* _MATERIAL PROVIDED_:
--- START ---
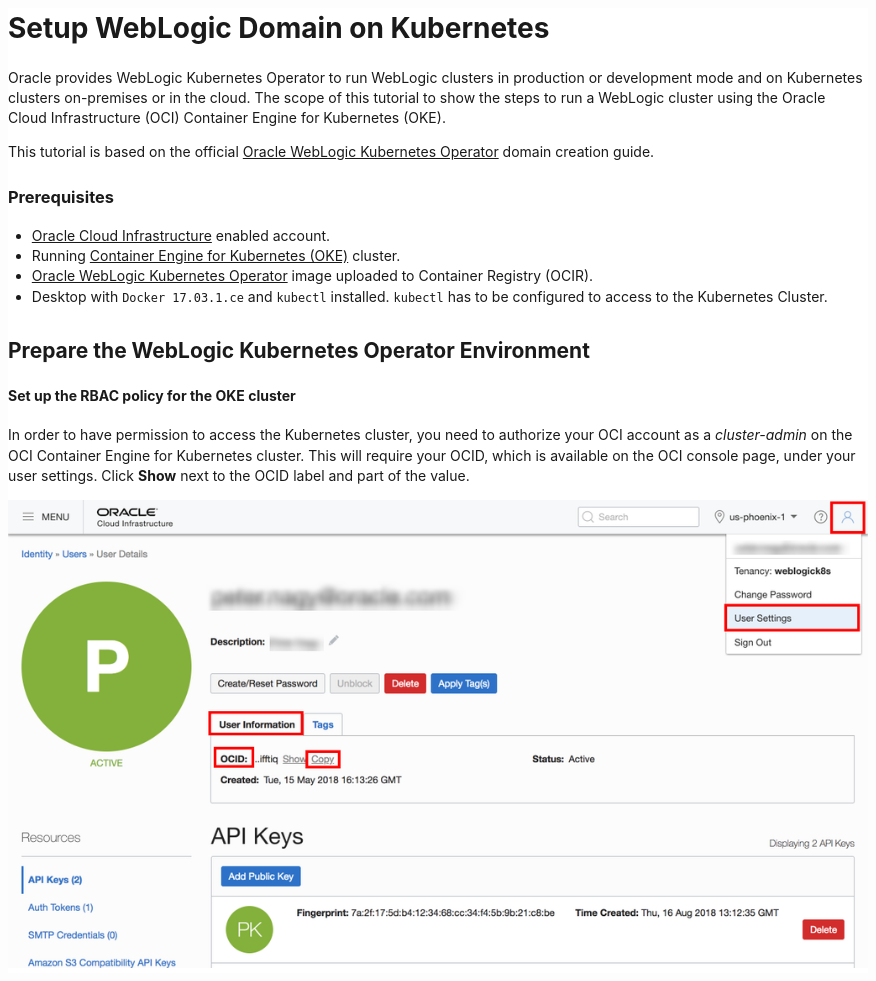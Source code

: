 # Setup WebLogic Domain on Kubernetes #

Oracle provides WebLogic Kubernetes Operator to run WebLogic clusters in production or development mode and on Kubernetes clusters on-premises or in the cloud. The scope of this tutorial to show the steps to run a WebLogic cluster using the Oracle Cloud Infrastructure (OCI) Container Engine for Kubernetes (OKE).

This tutorial is based on the official [Oracle WebLogic Kubernetes Operator](https://github.com/oracle/weblogic-kubernetes-operator/blob/master/site/creating-domain.md) domain creation guide.

### Prerequisites ###

- [Oracle Cloud Infrastructure](https://cloud.oracle.com/en_US/cloud-infrastructure) enabled account.
- Running [Container Engine for Kubernetes (OKE)](setup.oke.md) cluster.
- [Oracle WebLogic Kubernetes Operator](create.weblogic.operator.md) image uploaded to Container Registry (OCIR).
- Desktop with `Docker 17.03.1.ce` and `kubectl` installed. `kubectl` has to be configured to access to the Kubernetes Cluster.

## Prepare the WebLogic Kubernetes Operator Environment

#### Set up the RBAC policy for the OKE cluster ####

In order to have permission to access the Kubernetes cluster, you need to authorize your OCI account as a *cluster-admin* on the OCI Container Engine for Kubernetes cluster. This will require your OCID, which is available on the OCI console page, under your user settings. Click **Show** next to the OCID label and part of the value.

![alt text](images/deploy.weblogic/01.user.ocid.information.png)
--- END ---
* _DIRECTIONS FOR THIS TASK_:
Wherever a picture appears in the data, please drop it and retype the rest exactly.

* _RESULT OF THIS EXERCISE_:
Source code

: # Setup WebLogic Domain on Kubernetes #

Oracle provides WebLogic Kubernetes Operator to run WebLogic clusters in production or development mode and on Kubernetes clusters on-premises or in the cloud. The scope of this tutorial to show the steps to run a WebLogic cluster using the Oracle Cloud Infrastructure (OCI) Container Engine for Kubernetes (OKE).

This tutorial is based on the official [Oracle WebLogic Kubernetes Operator](https://github.com/oracle/weblogic-kubernetes-operator/blob/master/site/creating-domain.md) domain creation guide.

### Prerequisites ###

- [Oracle Cloud Infrastructure](https://cloud.oracle.com/en_US/cloud-infrastructure) enabled account.
- Running [Container Engine for Kubernetes (OKE)](setup.oke.md) cluster.
- [Oracle WebLogic Kubernetes Operator](create.weblogic.operator.md) image uploaded to Container Registry (OCIR).
- Desktop with `Docker 17.03.1.ce` and `kubectl` installed. `kubectl` has to be configured to access to the Kubernetes Cluster.

## Prepare the WebLogic Kubernetes Operator Environment

#### Set up the RBAC policy for the OKE cluster ####

In order to have permission to access the Kubernetes cluster, you need to authorize your OCI account as a *cluster-admin* on the OCI Container Engine for Kubernetes cluster. This will require your OCID, which is available on the OCI console page, under your user settings. Click **Show** next to the OCID label and part of the value.

![alt text](images/deploy.weblogic/01.user.ocid.information.png)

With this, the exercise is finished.